BTW: eSATA sucks... Unterstützung is einfach mies. HotPlug/Plug&Play... :rolleyes:

Was ich mir noch wünschen würde wäre ein (nennen wir's) HiPower und LoPower Stromanschluss an Computern. Wobei HiPower 2,5A@12V und 2A@5V bereitstellen können sollte und LoPower jeweils 0,5A.
Sinn des ganzen: Jedes Gerät (insbesondere Laptop) sollte zumindes einen HiPower Anschluss besitzen (für zB externe HDDs) und keinen oder mehrere LoPower.

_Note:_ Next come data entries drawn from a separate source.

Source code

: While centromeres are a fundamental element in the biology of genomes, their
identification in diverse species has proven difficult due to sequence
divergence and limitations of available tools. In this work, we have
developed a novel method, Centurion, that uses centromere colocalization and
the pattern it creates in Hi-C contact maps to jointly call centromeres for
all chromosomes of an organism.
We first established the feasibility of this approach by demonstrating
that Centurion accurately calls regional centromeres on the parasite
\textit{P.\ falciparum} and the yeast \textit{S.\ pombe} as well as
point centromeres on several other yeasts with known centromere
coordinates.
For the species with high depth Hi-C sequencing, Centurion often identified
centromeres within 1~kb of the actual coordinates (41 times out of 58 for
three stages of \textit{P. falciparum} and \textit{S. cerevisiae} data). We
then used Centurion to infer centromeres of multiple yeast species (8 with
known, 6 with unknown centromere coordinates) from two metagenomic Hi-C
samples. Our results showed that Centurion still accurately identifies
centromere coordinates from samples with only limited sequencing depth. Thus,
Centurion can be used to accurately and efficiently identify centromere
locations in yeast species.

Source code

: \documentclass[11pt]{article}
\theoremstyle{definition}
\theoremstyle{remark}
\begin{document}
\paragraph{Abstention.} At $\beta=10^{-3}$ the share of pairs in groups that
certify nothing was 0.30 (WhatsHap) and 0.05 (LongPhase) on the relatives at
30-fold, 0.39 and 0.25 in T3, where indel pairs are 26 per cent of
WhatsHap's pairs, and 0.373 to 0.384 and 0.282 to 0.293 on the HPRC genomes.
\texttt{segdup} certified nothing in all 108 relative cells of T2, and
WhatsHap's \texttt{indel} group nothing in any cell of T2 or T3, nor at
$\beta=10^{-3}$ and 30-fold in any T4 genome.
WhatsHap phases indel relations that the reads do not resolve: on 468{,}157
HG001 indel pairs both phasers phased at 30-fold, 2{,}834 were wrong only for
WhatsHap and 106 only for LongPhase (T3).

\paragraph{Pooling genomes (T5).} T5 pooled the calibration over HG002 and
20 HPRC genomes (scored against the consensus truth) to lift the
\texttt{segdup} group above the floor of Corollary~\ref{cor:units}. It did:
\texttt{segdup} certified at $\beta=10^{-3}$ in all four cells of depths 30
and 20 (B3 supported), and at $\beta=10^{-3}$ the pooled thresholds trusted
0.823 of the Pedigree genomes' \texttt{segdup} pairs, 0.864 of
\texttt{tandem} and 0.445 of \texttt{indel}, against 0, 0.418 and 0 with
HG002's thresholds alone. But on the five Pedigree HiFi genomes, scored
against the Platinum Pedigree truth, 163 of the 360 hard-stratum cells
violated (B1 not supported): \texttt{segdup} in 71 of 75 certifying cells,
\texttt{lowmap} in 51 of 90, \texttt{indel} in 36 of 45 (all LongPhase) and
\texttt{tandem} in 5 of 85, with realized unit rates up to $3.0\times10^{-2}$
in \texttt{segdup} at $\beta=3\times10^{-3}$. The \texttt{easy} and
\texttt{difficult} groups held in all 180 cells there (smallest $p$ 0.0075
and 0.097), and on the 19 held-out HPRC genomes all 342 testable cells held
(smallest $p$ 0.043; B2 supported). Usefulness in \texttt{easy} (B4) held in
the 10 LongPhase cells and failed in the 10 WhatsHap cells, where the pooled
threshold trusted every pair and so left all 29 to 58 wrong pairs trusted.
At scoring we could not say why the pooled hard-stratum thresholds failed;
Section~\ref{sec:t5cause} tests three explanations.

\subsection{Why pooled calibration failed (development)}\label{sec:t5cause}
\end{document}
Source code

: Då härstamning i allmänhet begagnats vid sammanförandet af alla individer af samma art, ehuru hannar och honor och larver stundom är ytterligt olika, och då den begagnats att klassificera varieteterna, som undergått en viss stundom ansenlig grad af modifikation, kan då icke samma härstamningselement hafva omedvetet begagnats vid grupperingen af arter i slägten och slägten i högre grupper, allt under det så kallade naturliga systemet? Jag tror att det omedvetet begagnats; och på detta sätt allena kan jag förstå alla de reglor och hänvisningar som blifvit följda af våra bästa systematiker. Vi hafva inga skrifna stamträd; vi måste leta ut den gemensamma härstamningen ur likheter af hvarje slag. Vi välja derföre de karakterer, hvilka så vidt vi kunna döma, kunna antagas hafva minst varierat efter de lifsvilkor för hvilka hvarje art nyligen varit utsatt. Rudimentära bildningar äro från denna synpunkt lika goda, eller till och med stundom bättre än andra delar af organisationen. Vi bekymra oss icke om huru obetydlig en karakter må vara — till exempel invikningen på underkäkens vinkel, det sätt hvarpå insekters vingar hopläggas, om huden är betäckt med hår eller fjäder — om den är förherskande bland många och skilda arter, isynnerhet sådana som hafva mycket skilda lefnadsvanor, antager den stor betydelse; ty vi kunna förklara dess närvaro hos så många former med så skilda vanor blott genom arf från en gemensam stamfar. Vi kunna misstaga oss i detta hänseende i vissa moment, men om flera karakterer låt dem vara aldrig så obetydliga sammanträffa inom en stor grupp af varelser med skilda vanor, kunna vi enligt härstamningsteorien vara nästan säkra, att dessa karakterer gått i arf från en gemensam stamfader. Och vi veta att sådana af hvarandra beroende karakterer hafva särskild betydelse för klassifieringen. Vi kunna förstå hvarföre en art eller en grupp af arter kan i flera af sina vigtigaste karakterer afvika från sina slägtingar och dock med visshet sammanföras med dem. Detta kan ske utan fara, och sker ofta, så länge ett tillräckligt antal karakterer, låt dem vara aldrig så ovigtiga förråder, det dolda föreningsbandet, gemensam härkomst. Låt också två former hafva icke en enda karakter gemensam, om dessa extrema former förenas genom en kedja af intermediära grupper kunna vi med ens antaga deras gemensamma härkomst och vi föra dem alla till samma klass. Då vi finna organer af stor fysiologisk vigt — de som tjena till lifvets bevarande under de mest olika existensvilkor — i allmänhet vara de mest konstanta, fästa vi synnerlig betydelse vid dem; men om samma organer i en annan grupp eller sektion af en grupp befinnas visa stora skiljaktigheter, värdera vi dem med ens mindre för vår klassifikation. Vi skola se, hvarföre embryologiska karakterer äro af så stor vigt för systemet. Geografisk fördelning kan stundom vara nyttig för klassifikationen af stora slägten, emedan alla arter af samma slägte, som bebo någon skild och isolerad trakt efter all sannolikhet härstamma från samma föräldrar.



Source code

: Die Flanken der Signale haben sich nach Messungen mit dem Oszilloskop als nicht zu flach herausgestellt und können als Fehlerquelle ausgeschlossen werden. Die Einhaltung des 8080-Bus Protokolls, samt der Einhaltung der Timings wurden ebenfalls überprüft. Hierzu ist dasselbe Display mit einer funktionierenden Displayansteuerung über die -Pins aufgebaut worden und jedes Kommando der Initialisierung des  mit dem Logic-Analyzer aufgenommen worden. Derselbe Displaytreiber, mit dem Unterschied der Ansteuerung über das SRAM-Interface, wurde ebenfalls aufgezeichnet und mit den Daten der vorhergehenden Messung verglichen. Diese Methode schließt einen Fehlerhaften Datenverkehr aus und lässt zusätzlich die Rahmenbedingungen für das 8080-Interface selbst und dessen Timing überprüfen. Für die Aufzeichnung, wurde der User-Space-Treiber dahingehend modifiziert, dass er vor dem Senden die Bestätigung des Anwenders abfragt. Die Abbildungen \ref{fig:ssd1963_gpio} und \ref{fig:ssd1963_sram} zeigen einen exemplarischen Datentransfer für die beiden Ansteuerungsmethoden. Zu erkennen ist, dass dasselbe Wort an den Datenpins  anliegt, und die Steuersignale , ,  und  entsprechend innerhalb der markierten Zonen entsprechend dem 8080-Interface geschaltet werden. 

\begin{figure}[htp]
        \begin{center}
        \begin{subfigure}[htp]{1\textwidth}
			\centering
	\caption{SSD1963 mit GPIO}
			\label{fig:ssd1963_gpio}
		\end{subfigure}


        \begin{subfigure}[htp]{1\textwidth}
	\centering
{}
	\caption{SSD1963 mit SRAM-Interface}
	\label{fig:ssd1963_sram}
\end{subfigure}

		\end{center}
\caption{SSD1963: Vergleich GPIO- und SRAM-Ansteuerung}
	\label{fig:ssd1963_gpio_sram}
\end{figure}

Mehrere HiPower würden zumindest im Laptop nur beschränkt Sinn machen, da Leistungselektronik idR Wärme erzeugt und verhältnismäßig viel Platz braucht, und nicht zuletzt den Akku stark belastet. Die LoPower könnte man beispielsweiße für kleine eSata-Platten und andere kleine Geräte verwenden, die über Glasfaser angebunden sind. Im Desktop sollten die Anschlüsse natürlich am Netzeil sein, nicht am Mainboard.